Many people view weight loss surgery as the last-chance solution to obesity. Those who have a BMI of 40 or higher were the only ones eligible for bariatric surgery. That has changed with the release of new guidelines. Now, those with a BMI between 30 and 34.9, those who are considered mildly or moderately obese, with diabetes or metabolic syndrome can be considered candidates as well.
Dr. Joseph Colella, a leading bariatric surgeon, feels the new guidelines have many advantages. “More people who have lost the battle with their weight and are suffering from some of the significant medical consequences of obesity can now get real and effective help before it’s too late.” The new guidelines are a significant change to those established in 2008 set by the American Society for Metabolic and Bariatric Surgery, the American Association of Clinical Endocrinologists, and the Obesity Society.

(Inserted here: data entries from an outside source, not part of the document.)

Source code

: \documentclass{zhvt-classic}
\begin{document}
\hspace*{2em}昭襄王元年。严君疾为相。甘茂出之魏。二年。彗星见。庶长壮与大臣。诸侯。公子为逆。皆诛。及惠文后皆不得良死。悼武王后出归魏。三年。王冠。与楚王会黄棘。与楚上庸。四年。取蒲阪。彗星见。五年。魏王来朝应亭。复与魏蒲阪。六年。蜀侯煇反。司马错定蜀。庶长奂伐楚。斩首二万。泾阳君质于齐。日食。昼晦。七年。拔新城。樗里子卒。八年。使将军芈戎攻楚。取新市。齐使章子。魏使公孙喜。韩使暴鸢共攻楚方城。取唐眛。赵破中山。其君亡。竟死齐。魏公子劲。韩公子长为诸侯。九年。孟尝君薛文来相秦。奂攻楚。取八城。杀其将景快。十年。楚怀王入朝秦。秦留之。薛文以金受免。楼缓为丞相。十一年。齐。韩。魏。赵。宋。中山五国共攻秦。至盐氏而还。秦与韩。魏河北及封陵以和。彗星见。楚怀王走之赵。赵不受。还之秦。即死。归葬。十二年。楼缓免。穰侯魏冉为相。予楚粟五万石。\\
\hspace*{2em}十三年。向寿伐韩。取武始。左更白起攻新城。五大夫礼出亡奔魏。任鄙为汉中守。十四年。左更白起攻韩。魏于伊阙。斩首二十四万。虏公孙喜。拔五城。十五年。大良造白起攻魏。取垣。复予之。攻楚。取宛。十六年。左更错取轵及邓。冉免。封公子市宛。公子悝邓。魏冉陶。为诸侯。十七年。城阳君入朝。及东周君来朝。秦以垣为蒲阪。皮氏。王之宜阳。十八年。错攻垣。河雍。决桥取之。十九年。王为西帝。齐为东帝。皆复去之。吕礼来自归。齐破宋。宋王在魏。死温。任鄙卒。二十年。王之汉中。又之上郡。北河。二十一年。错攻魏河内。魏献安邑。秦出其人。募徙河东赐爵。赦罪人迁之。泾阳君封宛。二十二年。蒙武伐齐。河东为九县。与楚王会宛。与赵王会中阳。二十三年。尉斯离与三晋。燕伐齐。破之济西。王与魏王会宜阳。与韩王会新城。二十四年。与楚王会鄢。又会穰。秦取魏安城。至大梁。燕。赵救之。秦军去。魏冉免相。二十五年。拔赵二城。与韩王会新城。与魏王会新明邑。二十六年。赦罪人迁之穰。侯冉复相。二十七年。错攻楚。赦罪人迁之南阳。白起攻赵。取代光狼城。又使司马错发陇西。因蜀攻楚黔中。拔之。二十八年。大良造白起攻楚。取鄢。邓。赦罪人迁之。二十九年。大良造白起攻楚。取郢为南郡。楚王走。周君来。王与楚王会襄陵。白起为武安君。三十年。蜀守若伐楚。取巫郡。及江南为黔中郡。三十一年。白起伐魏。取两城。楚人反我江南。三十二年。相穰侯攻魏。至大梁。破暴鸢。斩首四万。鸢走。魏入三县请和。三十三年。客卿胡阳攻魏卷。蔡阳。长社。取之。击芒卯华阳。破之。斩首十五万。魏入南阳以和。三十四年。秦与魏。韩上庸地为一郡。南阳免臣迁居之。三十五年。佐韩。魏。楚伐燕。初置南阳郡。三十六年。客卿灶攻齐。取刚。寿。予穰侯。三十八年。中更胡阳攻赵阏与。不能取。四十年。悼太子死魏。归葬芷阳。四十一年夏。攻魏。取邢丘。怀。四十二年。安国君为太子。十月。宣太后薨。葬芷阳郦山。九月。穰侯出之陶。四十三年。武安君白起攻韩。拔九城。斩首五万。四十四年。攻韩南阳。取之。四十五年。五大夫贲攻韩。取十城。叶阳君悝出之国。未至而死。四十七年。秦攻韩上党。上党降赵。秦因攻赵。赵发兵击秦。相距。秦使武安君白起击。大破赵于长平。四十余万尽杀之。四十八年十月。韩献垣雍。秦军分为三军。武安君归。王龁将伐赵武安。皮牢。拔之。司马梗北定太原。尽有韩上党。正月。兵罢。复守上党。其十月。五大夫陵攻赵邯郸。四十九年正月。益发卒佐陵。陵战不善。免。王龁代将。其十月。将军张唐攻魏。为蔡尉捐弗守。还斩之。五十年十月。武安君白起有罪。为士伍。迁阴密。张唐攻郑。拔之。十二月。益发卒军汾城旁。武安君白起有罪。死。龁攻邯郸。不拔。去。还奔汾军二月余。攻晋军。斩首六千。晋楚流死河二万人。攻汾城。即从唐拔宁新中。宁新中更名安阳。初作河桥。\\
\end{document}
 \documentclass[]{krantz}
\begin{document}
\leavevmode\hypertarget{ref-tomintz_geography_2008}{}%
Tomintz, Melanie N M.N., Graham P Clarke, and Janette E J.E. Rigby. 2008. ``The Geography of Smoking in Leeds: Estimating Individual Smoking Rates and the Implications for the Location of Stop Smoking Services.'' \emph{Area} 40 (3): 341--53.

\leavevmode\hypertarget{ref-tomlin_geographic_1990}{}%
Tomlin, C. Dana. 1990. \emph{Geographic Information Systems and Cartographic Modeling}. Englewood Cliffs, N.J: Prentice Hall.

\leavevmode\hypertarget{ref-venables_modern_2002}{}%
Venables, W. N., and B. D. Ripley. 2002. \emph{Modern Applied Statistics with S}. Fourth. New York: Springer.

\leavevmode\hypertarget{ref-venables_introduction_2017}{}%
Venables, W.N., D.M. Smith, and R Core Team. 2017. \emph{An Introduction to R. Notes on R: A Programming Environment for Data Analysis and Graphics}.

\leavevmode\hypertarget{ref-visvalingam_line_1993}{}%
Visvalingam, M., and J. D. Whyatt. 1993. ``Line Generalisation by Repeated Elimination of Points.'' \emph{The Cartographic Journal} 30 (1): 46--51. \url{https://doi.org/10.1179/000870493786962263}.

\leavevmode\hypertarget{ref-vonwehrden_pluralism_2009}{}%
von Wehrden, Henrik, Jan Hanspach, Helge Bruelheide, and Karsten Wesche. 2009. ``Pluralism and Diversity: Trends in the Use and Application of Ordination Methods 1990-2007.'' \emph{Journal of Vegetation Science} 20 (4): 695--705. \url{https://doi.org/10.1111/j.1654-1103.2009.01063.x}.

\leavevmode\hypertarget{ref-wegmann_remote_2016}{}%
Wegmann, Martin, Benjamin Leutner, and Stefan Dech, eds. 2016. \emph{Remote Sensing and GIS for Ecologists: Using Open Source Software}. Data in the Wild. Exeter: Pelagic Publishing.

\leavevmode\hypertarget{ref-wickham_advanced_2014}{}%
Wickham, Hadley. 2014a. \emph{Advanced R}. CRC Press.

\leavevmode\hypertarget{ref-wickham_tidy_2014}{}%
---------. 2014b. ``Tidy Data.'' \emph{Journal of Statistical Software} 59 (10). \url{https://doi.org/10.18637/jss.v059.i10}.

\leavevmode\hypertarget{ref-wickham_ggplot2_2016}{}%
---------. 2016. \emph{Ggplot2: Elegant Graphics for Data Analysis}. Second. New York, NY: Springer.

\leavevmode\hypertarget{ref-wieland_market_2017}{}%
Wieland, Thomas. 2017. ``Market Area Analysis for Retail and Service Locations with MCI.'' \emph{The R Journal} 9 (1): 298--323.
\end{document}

The authors of the new guidelines caution that there is not enough evidence currently to promote weight loss surgery for control of blood sugar, lowering fat, or reducing risk of heart disease independent of the BMI criteria, though it can help those who meet it. “People with type 2 diabetes and a BMI over 30 do very well with bariatric surgery,” Dr. Colella said. “Resolution of their diabetes can be seen as often as 80% of the time, and this resolution is most often sustainable.”
The lowering of the BMI requirement for surgery is not the only change to bariatric surgery guidelines, though it is the most controversial. Other changes include the reclassification of sleeve gastrectomy as a proven weight loss surgery method instead of an experimental one, and the recommendation that women avoid pregnancy before weight-loss surgery and 12-18 months after surgery. There are a total of 74 new or updated guidelines that outline surgery requirements, post-operation care and surgery eligibility published in the journals Surgery for Obesity and Related Diseases, and Endocrine Practice and Obesity.
Because weight loss surgery is a relatively recent medical development, it is still one of the most studied surgical interventions. This continued study led to the change of surgery guidelines. “The reason for the change is the mountain of evidence supporting surgery as the only realistic solution for individuals with a significant weight problem and associated medical conditions,” Dr. Colella said. He added that he personally does not see any disadvantages to allowing more individuals to get bariatric surgery as long as the patient chooses “a surgeon with significant experience in bariatric surgery and one who has an excellent track record.”